> [Exercise objective] Reproduce, character for character, the entries from their opening line through the line with "For laser safety".

------------------------------

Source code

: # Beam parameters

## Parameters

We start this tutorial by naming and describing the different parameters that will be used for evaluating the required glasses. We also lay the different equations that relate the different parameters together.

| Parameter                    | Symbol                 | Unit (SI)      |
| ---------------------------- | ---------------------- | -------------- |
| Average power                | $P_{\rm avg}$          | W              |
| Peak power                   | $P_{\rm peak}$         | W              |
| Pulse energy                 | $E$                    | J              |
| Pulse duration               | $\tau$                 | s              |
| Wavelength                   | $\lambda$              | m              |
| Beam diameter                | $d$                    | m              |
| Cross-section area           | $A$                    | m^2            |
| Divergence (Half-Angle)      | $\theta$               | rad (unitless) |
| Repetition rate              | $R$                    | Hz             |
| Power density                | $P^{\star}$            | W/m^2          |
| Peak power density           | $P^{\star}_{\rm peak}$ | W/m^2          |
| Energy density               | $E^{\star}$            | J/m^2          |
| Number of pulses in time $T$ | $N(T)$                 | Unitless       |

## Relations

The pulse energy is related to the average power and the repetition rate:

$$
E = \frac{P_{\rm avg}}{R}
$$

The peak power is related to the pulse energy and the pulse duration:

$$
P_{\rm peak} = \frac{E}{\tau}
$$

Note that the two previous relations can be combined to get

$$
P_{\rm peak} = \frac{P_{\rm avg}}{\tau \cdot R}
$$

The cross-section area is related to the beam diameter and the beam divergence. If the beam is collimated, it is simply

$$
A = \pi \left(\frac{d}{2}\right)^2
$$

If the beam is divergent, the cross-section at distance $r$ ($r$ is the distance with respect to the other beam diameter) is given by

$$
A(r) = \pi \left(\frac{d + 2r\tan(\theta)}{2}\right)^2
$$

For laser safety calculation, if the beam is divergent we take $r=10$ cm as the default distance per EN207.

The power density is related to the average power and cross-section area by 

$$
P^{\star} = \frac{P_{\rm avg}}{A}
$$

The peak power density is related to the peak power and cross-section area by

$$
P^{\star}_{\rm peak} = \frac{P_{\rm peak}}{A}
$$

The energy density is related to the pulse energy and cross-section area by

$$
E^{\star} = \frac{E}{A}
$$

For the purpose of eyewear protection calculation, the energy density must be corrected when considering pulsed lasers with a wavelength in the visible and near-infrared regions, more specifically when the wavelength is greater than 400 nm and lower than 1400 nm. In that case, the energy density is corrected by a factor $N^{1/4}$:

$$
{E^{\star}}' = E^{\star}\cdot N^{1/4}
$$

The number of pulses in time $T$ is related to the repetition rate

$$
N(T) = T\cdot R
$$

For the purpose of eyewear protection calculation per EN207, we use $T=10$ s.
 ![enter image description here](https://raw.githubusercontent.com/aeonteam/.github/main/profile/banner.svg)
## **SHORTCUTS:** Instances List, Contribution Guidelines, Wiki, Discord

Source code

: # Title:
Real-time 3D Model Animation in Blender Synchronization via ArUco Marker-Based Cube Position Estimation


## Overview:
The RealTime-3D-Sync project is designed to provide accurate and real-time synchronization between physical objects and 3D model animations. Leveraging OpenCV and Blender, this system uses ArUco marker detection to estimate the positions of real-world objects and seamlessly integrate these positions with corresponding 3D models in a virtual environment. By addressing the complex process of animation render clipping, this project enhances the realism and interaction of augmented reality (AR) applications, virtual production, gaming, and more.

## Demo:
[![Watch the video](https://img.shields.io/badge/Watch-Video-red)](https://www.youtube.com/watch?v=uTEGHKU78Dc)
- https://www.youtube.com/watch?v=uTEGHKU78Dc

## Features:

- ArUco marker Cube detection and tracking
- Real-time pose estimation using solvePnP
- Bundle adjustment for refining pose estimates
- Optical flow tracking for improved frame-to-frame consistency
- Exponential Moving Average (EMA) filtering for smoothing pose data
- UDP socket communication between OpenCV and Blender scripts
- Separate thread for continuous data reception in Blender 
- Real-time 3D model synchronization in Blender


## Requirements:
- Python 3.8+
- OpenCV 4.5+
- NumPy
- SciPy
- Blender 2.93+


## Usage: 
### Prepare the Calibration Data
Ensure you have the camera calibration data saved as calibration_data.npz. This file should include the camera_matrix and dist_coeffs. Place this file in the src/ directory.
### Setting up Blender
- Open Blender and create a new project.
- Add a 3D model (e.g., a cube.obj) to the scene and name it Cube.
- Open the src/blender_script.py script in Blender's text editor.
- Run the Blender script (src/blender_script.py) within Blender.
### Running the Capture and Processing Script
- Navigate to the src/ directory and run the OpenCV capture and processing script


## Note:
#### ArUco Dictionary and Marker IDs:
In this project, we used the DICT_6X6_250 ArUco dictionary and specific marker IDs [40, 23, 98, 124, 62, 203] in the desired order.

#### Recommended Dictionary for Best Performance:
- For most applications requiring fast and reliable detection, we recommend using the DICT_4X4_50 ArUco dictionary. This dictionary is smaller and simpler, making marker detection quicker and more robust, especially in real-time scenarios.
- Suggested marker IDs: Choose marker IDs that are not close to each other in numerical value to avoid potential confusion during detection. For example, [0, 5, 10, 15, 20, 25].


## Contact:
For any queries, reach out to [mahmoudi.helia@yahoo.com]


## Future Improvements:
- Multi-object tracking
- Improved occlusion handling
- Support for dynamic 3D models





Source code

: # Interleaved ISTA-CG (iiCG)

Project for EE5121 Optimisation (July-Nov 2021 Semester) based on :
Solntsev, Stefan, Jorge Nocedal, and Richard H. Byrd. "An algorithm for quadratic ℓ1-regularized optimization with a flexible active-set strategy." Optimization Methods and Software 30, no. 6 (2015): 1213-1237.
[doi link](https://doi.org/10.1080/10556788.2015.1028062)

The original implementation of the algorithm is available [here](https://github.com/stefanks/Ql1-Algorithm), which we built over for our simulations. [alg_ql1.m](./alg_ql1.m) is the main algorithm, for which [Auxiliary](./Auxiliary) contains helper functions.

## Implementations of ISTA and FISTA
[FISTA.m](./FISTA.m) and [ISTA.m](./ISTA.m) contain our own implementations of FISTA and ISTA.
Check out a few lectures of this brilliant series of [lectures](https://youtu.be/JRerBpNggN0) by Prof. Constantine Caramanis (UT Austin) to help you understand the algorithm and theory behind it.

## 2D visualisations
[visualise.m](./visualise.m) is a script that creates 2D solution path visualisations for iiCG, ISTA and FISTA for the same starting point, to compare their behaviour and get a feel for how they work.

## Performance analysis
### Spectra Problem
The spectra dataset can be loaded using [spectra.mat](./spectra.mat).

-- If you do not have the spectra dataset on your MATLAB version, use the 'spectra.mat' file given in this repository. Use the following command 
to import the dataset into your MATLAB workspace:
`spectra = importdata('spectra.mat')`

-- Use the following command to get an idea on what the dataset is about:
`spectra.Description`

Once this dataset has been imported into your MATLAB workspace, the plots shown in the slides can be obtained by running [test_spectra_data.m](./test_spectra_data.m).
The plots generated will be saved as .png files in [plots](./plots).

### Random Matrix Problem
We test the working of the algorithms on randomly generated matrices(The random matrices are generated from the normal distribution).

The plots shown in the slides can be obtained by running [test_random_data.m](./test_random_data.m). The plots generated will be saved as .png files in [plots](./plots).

------------------------------

> [Solved exercise]
Source code

: # Beam parameters

## Parameters

We start this tutorial by naming and describing the different parameters that will be used for evaluating the required glasses. We also lay the different equations that relate the different parameters together.

| Parameter                    | Symbol                 | Unit (SI)      |
| ---------------------------- | ---------------------- | -------------- |
| Average power                | $P_{\rm avg}$          | W              |
| Peak power                   | $P_{\rm peak}$         | W              |
| Pulse energy                 | $E$                    | J              |
| Pulse duration               | $\tau$                 | s              |
| Wavelength                   | $\lambda$              | m              |
| Beam diameter                | $d$                    | m              |
| Cross-section area           | $A$                    | m^2            |
| Divergence (Half-Angle)      | $\theta$               | rad (unitless) |
| Repetition rate              | $R$                    | Hz             |
| Power density                | $P^{\star}$            | W/m^2          |
| Peak power density           | $P^{\star}_{\rm peak}$ | W/m^2          |
| Energy density               | $E^{\star}$            | J/m^2          |
| Number of pulses in time $T$ | $N(T)$                 | Unitless       |

## Relations

The pulse energy is related to the average power and the repetition rate:

$$
E = \frac{P_{\rm avg}}{R}
$$

The peak power is related to the pulse energy and the pulse duration:

$$
P_{\rm peak} = \frac{E}{\tau}
$$

Note that the two previous relations can be combined to get

$$
P_{\rm peak} = \frac{P_{\rm avg}}{\tau \cdot R}
$$

The cross-section area is related to the beam diameter and the beam divergence. If the beam is collimated, it is simply

$$
A = \pi \left(\frac{d}{2}\right)^2
$$

If the beam is divergent, the cross-section at distance $r$ ($r$ is the distance with respect to the other beam diameter) is given by

$$
A(r) = \pi \left(\frac{d + 2r\tan(\theta)}{2}\right)^2
$$

For laser safety calculation, if the beam is divergent we take $r=10$ cm as the default distance per EN207.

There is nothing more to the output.